:: Data supplied

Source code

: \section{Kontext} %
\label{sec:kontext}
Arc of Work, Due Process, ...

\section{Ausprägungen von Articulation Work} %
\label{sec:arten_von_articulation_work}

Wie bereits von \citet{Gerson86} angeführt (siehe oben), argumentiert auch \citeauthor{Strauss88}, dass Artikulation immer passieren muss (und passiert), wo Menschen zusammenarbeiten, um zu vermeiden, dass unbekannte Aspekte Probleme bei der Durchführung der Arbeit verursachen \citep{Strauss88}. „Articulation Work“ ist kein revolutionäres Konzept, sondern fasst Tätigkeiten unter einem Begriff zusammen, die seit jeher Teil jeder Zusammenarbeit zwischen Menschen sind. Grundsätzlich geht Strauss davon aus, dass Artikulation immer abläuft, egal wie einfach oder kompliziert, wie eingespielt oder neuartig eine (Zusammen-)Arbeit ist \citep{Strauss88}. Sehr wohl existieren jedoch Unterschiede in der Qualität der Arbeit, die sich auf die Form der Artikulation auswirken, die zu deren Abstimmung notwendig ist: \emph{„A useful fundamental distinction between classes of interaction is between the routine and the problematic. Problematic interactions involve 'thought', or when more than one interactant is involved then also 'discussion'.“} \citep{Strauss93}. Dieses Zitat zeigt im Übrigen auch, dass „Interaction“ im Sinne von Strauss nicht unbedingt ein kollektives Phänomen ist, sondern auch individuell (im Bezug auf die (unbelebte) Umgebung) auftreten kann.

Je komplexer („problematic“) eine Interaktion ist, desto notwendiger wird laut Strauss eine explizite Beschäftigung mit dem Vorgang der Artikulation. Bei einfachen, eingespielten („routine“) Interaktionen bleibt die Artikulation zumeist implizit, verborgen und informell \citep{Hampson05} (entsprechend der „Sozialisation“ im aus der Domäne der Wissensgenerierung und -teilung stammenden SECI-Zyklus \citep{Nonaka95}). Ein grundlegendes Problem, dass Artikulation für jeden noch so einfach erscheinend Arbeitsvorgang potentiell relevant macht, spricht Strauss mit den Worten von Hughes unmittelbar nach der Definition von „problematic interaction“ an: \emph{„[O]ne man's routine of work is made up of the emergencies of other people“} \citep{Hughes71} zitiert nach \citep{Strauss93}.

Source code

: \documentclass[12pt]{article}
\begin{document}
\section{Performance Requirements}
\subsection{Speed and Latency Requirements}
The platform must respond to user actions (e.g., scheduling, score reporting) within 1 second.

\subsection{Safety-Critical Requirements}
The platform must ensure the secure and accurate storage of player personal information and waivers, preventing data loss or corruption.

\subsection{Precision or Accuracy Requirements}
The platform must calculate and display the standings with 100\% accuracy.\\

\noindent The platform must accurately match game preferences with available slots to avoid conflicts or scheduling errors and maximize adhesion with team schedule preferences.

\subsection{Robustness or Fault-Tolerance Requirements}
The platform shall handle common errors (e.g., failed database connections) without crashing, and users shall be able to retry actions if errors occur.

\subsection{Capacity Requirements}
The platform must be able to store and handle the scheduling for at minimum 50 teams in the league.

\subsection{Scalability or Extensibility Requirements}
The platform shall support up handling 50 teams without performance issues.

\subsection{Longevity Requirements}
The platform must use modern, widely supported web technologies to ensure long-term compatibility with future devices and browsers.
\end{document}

::::

• _What you will do_
Looking at the entries above, find how many lines include the word "subsection" and write that number alone.

• _Exercise solution_
7